== What is being asked ==
Write out only the opening lines of the entries, through the line with "von E-Learning-Anwendungen in".

== Records ==

++++++++

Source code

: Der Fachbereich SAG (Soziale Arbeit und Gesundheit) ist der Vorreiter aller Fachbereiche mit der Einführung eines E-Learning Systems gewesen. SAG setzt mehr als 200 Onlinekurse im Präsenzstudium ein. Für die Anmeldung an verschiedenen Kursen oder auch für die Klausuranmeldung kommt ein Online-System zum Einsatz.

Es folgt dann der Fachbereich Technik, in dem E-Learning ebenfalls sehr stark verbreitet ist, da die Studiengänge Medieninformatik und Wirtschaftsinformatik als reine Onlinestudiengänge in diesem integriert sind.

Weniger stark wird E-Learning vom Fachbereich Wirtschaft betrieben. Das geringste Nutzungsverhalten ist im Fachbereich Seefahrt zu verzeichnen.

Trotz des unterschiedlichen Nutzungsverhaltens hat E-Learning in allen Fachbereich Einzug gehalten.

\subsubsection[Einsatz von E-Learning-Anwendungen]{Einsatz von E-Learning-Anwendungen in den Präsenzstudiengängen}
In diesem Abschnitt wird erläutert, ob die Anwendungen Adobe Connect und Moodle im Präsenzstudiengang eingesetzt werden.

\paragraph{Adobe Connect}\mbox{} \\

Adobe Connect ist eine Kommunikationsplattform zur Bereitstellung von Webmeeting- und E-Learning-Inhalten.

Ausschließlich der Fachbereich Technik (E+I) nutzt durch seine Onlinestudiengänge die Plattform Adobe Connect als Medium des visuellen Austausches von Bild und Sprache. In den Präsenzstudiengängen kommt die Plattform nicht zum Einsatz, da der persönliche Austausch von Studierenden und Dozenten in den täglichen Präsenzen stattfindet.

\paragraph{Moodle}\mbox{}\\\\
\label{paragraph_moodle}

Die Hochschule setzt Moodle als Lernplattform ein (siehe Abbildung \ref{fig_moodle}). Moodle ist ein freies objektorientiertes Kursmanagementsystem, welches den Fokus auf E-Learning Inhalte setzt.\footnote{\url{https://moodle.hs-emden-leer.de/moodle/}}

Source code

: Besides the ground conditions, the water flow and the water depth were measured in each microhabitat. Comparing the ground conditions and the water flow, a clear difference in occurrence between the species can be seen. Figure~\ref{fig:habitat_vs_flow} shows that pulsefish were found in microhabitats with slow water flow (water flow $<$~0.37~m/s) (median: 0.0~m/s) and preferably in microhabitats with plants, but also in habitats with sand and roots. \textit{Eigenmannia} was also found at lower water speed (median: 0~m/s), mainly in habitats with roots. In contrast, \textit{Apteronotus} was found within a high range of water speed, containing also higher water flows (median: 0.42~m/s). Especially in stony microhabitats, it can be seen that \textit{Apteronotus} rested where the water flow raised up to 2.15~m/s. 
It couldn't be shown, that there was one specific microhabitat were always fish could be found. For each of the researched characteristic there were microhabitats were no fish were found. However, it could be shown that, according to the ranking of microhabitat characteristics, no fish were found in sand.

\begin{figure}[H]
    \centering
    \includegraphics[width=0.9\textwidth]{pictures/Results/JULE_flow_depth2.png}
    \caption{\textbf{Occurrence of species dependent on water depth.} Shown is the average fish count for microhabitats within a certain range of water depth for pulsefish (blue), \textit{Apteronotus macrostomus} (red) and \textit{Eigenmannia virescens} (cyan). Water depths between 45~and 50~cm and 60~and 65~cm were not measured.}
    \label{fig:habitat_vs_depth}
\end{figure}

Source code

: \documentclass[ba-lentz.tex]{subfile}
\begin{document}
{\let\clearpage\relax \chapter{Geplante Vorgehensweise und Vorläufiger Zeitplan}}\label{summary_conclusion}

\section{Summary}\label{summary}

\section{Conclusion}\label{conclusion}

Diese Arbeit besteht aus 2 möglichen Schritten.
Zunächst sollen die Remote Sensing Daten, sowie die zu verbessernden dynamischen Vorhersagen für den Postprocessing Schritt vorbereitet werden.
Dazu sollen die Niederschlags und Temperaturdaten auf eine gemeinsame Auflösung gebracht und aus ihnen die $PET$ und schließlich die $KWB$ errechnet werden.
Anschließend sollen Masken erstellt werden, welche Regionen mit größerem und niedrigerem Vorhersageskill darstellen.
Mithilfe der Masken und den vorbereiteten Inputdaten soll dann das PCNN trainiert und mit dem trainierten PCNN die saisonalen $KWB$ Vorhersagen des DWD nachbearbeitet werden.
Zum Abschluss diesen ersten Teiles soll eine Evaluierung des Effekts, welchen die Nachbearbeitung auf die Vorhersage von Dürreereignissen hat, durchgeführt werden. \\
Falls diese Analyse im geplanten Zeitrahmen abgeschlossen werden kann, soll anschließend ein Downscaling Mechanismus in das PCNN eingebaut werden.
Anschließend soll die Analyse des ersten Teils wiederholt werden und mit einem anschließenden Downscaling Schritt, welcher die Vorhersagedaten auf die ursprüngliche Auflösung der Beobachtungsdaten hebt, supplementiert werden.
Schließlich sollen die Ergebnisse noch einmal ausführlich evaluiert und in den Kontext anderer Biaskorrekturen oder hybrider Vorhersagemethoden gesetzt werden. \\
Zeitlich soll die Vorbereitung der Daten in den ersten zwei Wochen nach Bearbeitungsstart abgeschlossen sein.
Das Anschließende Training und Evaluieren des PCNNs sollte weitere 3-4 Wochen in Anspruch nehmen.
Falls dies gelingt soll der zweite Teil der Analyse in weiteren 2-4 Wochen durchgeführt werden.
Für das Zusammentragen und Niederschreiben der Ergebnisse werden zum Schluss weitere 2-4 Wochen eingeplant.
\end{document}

++++++++

== Exercise response ==
Source code

: Der Fachbereich SAG (Soziale Arbeit und Gesundheit) ist der Vorreiter aller Fachbereiche mit der Einführung eines E-Learning Systems gewesen. SAG setzt mehr als 200 Onlinekurse im Präsenzstudium ein. Für die Anmeldung an verschiedenen Kursen oder auch für die Klausuranmeldung kommt ein Online-System zum Einsatz.

Es folgt dann der Fachbereich Technik, in dem E-Learning ebenfalls sehr stark verbreitet ist, da die Studiengänge Medieninformatik und Wirtschaftsinformatik als reine Onlinestudiengänge in diesem integriert sind.

Weniger stark wird E-Learning vom Fachbereich Wirtschaft betrieben. Das geringste Nutzungsverhalten ist im Fachbereich Seefahrt zu verzeichnen.

Trotz des unterschiedlichen Nutzungsverhaltens hat E-Learning in allen Fachbereich Einzug gehalten.

\subsubsection[Einsatz von E-Learning-Anwendungen]{Einsatz von E-Learning-Anwendungen in den Präsenzstudiengängen}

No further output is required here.